Jakarta – International People Tribunal (IPT) atas peristiwa pelanggaran HAM 1965 merupakan forum masyarakat sipil Internasional yang mencoba mengungkap fakta peristiwa yang berbasis pada pengetahuan dan data masyarakat. Pada 10-13 November 2015 di Den Haag, Belanda IPT 65 menggelar sidang ‘bayangan’ dengan dakwaan Tragedi berdarah 1965.
“Meskipun tidak mengikat secara hukum, sidang tersebut menyita perhatian publik dan memperluas dukungan Internasional agar pemerintah Indonesia mengambil tanggung jawab sesuai dengan kerangka hak asasi manusia,” kata Wakil Ketua Setara Institute, Bonar Tigor Naipospos, Kamis (21/7/2016).
Kemarin (20/7/2016), IPT 65 telah memutuskan bahwa Indonesia bertanggung jawab atas 10 tindakan kejahatan HAM berat yang terjadi pada 1965-1966. Selain itu, lanjut Bonar, IPT 65 juga merekomendasikan agar pemerintah melakukan rehabilitasi untuk korban dan penyintas serta menghentikan pengejaran (persekusi) yang masih dilakukan oleh pihak berwajib, atau menghilangkan pembatasan-pembatasan bagi para korban dan penyintas, sehingga mereka dapat menikmati sepenuhnya hak asasi manusia seperti yang dijamin oleh hukum Indonesia dan Internasional.
Masih kata Bonar, dengan alasan tidak mengikat secara hukum, pemerintah Indonesia sejak awal menganggap remeh proses eksaminasi versi masyarakat sipil atas peristiwa 1965. Putusan yang baru dikeluarkan kemarin pun juga dianggap angin lalu oleh pemerintah. Padahal, sambung Bonar, secara etik, putusan tersebut berpotensi memperluas dukungan Internasional untuk menuntaskan pelanggaran HAM masa lalu.
“Sebaiknya pemerintah segera bergegas mengambil langkah-langkah penuntasan pelanggaran HAM tersebut sebagaimana dijanjikan dalam Nawacita Jokowi,” kata dia.
Bonar melanjutkan pengingkaran atas peristiwa tersebut dan membiarkannya tidak tuntas hanya akan menjadi beban masa depan dan merendahkan komitmen politik Indonesia atas hak asasi manusia di mata Internasional.
“Pemerintah tidak bisa terus menerus menolak upaya-upaya itu dengan langkah kontraproduktif, yakni membubarkan dan melarang berbagai diskusi terkait peristiwa tersebut, yang sejak Jokowi menjabat pada Oktober 2014 telah terjadi 65 jenis diskusi dengan topic yang dianggap berhubungan dengan komunisme dibubarkan,” jelas dia.
Sementara itu, Indonesia tidak akan mengakui apapun putusan IPT tersebut.

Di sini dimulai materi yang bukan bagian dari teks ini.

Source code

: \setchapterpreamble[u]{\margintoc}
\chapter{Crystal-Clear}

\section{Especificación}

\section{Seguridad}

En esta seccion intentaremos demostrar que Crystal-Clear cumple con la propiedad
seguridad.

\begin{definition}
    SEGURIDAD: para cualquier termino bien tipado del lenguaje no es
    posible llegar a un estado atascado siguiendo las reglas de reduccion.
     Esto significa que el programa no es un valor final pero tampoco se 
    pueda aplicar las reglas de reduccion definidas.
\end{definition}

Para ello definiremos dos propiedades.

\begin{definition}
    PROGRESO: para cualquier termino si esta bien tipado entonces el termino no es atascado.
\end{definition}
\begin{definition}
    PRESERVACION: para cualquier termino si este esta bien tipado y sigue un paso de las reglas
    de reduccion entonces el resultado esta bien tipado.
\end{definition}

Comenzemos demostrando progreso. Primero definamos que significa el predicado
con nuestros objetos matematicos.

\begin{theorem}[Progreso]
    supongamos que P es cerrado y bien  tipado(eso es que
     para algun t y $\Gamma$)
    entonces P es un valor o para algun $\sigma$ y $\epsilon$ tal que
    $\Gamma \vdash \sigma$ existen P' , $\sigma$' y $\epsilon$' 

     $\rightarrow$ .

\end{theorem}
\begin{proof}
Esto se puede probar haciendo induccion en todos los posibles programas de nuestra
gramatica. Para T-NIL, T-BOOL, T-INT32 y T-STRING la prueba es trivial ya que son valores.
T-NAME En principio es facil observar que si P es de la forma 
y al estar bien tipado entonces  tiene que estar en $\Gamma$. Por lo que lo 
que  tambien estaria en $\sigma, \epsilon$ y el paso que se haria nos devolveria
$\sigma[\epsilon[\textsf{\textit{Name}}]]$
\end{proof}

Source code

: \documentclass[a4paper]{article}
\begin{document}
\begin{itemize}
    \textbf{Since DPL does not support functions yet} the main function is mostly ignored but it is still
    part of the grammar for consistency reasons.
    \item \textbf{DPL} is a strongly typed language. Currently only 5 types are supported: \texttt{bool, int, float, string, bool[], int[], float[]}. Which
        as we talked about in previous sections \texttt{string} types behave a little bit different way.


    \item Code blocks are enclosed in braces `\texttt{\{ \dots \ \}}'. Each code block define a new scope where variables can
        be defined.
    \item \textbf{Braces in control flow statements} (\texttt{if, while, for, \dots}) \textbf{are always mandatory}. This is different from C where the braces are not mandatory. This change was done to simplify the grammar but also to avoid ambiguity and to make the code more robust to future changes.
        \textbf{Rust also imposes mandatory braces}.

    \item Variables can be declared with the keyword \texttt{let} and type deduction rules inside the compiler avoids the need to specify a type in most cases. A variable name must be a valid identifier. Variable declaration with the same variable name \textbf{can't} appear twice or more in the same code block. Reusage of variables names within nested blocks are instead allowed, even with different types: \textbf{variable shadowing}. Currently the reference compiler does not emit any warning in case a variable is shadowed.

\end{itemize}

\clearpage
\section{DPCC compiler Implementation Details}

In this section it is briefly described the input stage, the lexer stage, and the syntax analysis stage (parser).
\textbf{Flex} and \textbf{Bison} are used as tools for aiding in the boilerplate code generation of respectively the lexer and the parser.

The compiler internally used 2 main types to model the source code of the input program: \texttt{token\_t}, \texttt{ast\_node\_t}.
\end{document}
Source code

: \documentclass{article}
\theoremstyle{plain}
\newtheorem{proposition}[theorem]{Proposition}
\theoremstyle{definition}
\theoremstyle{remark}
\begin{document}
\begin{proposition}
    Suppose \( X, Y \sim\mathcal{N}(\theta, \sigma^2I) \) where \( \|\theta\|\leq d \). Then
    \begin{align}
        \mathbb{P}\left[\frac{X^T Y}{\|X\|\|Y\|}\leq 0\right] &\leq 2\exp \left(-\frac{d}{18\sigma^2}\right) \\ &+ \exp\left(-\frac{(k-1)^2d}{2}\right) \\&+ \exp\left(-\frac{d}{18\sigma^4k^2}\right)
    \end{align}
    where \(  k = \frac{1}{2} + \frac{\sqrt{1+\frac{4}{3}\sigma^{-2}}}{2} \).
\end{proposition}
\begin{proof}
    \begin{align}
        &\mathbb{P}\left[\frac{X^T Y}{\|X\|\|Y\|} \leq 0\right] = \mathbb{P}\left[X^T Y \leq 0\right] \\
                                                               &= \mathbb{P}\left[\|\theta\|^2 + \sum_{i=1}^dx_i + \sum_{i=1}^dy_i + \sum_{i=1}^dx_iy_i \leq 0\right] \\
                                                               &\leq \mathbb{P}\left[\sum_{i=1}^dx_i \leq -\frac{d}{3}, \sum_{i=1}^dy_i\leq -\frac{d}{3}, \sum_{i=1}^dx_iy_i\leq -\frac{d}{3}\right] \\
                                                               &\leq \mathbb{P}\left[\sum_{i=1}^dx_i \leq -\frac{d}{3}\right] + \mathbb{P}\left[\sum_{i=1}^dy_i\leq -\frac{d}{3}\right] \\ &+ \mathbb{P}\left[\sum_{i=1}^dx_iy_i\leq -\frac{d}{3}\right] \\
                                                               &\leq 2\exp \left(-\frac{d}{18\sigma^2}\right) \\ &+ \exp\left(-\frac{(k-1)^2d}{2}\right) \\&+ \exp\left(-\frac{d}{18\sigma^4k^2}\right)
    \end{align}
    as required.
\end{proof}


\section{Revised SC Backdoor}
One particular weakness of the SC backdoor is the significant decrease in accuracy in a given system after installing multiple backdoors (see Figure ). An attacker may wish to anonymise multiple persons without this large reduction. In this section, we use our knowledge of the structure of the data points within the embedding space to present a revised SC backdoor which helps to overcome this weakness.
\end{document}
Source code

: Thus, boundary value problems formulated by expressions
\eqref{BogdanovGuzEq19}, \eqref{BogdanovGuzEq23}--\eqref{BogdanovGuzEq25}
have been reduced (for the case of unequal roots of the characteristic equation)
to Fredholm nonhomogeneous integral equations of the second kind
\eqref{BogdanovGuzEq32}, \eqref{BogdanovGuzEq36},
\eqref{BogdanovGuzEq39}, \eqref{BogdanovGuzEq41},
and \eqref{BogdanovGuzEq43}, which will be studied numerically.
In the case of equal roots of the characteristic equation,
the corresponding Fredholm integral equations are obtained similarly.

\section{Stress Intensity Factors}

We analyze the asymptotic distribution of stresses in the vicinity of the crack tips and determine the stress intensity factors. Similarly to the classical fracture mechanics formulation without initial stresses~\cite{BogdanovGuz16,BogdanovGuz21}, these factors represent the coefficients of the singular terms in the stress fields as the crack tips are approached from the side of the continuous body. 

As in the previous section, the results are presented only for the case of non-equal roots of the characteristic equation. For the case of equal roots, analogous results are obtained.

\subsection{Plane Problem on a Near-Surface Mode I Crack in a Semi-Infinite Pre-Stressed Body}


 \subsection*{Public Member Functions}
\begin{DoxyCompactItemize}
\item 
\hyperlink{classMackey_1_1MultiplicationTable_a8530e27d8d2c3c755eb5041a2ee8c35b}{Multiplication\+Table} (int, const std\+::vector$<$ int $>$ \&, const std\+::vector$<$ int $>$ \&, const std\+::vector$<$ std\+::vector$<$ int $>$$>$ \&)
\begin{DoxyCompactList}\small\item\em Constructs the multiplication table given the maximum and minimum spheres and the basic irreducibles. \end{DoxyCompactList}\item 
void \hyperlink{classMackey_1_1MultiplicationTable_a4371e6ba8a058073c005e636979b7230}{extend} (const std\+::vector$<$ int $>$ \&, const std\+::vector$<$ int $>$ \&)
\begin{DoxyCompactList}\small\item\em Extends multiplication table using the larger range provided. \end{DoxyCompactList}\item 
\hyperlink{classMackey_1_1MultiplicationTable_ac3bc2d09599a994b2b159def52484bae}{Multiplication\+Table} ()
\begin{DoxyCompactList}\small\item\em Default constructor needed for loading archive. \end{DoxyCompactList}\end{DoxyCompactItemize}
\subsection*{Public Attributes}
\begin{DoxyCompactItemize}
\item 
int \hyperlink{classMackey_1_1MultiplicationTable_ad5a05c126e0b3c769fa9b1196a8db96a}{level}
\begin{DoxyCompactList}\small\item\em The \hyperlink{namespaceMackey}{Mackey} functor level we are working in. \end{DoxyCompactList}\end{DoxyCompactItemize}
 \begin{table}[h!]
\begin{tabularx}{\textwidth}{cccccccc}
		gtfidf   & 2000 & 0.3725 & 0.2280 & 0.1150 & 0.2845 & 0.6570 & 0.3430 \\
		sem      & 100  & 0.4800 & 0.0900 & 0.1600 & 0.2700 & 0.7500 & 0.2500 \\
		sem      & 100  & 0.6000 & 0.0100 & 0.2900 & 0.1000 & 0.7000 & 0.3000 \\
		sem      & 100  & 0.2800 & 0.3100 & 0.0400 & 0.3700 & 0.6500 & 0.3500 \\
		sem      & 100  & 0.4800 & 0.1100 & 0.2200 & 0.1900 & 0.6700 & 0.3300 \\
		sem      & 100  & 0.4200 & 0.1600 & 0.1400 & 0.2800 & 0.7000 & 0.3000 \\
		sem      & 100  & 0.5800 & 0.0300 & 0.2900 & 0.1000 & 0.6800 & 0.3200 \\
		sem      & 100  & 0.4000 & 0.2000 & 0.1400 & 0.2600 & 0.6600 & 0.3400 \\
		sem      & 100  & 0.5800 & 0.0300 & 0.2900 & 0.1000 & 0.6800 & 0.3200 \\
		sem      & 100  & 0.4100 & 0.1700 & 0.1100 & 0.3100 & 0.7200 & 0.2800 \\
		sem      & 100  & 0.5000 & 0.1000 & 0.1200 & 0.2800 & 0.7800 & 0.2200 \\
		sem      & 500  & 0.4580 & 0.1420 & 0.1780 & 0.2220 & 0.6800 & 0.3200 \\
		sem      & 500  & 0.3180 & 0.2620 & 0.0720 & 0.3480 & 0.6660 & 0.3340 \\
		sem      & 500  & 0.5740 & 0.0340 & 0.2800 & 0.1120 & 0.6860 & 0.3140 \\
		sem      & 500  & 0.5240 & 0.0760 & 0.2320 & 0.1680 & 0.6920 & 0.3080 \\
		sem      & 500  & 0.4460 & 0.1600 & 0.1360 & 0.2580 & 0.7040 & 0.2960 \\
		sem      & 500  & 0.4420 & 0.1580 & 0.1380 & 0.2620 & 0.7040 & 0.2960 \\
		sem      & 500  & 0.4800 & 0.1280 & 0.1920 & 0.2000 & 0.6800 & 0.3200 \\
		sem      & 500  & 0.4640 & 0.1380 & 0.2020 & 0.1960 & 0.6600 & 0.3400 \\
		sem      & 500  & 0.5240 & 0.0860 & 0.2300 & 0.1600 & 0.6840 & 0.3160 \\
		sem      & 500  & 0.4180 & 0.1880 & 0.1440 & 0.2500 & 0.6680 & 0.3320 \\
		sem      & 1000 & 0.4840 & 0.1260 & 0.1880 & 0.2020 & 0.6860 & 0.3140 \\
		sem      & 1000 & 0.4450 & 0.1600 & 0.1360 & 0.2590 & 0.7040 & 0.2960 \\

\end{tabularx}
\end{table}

Menurut Menko Polhukam Luhut B Panjaitan, Indonesia adalah bangsa besar yang mengetahui cara menyelesaikan persoalannya sendiri. Luhut pun menegaskan agar pihak lain tak perlu ikut campur atas masalah tersebut.
“Apa urusan dia?,” kata Luhut.
Menurut Luhut, Indonesia mempunyai sistem hukum sendiri dan tidak akan didekte bangsa lain.
“Saya tak ingin orang lain dikte bangsa ini. Bangsa ini bangsa besar. Kami menyelesaikan dengan cara kita dengan nilai-nilai universal,” tandasnya.